» What to work on: Go through the lines below and copy any that hold the string "tensors".

» Data:
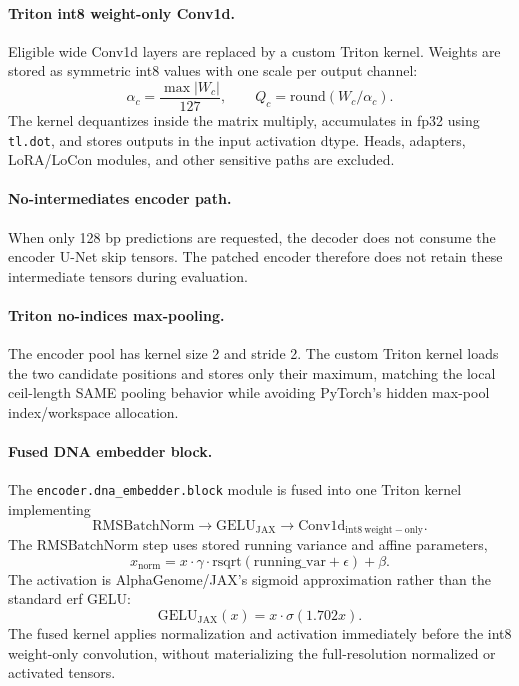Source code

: \documentclass[11pt]{article}
\begin{document}
\paragraph{Triton int8 weight-only Conv1d.}
Eligible wide Conv1d layers are replaced by a custom Triton kernel. Weights are
stored as symmetric int8 values with one scale per output channel:
\[
  \alpha_c = \frac{\max |W_c|}{127}, \qquad
  Q_c = \mathrm{round}(W_c / \alpha_c).
\]
The kernel dequantizes inside the matrix multiply, accumulates in fp32 using
\texttt{tl.dot}, and stores outputs in the input activation dtype. Heads,
adapters, LoRA/LoCon modules, and other sensitive paths are excluded.

\paragraph{No-intermediates encoder path.}
When only 128 bp predictions are requested, the decoder does not consume the
encoder U-Net skip tensors. The patched encoder therefore does not retain these
intermediate tensors during evaluation.

\paragraph{Triton no-indices max-pooling.}
The encoder pool has kernel size 2 and stride 2. The custom Triton kernel loads
the two candidate positions and stores only their maximum, matching the local
ceil-length SAME pooling behavior while avoiding PyTorch's hidden max-pool
index/workspace allocation.

\paragraph{Fused DNA embedder block.}
The \texttt{encoder.dna\_embedder.block} module is fused into one Triton kernel
implementing
\[
  \mathrm{RMSBatchNorm} \rightarrow \mathrm{GELU}_{\mathrm{JAX}}
  \rightarrow \mathrm{Conv1d}_{\mathrm{int8~weight-only}}.
\]
The RMSBatchNorm step uses stored running variance and affine parameters,
\[
  x_{\mathrm{norm}} =
  x \cdot \gamma \cdot \mathrm{rsqrt}(\mathrm{running\_var} + \epsilon) + \beta.
\]
The activation is AlphaGenome/JAX's sigmoid approximation rather than the
standard erf GELU:
\[
  \mathrm{GELU}_{\mathrm{JAX}}(x) = x \cdot \sigma(1.702x).
\]
The fused kernel applies normalization and activation immediately before the
int8 weight-only convolution, without materializing the full-resolution
normalized or activated tensors.
\end{document}
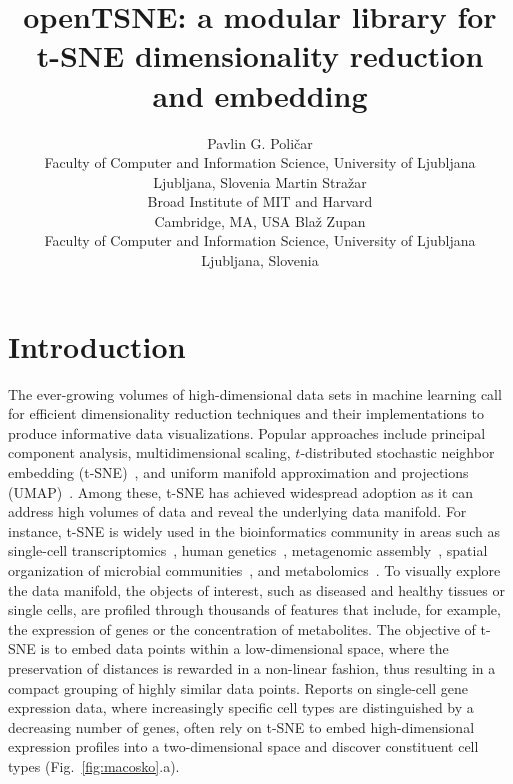 \documentclass[article]{jss}
\author{
  Pavlin G. Poli\v{c}ar\\
  Faculty of Computer and Information Science, University of Ljubljana\\
  Ljubljana, Slovenia
  \AND
  Martin Stra\v{z}ar\\
  Broad Institute of MIT and Harvard\\
  Cambridge, MA, USA
  \AND
  Bla\v{z} Zupan\\
  Faculty of Computer and Information Science, University of Ljubljana\\
  Ljubljana, Slovenia
}
\title{openTSNE: a modular \proglang{Python} library for t-SNE dimensionality reduction and embedding}
\begin{document}


\section[Introduction]{Introduction} \label{sec:intro}

The ever-growing volumes of high-dimensional data sets in machine learning call for efficient dimensionality reduction techniques and their implementations to produce informative data visualizations. Popular approaches include principal component analysis, multidimensional scaling, $t$-distributed stochastic neighbor embedding (t-SNE)~\citep{maaten2008visualizing}, and uniform manifold approximation and projections (UMAP)~\citep{2018arXivUMAP}. Among these, t-SNE has achieved widespread adoption as it can address high volumes of data and reveal the underlying data manifold. For instance, t-SNE is widely used in the bioinformatics community in areas such as single-cell transcriptomics~\citep{macosko2015highly,cao2019single,tasic2018shared}, human genetics~\citep{hirata2019genetic}, metagenomic assembly~\citep{beaulaurier2018metagenomic}, spatial organization of microbial communities~\citep{sheth2019spatial}, and metabolomics~\citep{tkachev2019differences}. To visually explore the data manifold, the objects of interest, such as diseased and healthy tissues or single cells, are profiled through thousands of features that include, for example, the expression of genes or the concentration of metabolites. The objective of t-SNE is to embed data points within a low-dimensional space, where the preservation of distances is rewarded in a non-linear fashion, thus resulting in a compact grouping of highly similar data points. Reports on single-cell gene expression data, where increasingly specific cell types are distinguished by a decreasing number of genes, often rely on t-SNE to embed high-dimensional expression profiles into a two-dimensional space and discover constituent cell types (Fig.~\ref{fig:macosko}.a). 
\end{document}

» Response box:
encoder U-Net skip tensors. The patched encoder therefore does not retain these
intermediate tensors during evaluation.
normalized or activated tensors.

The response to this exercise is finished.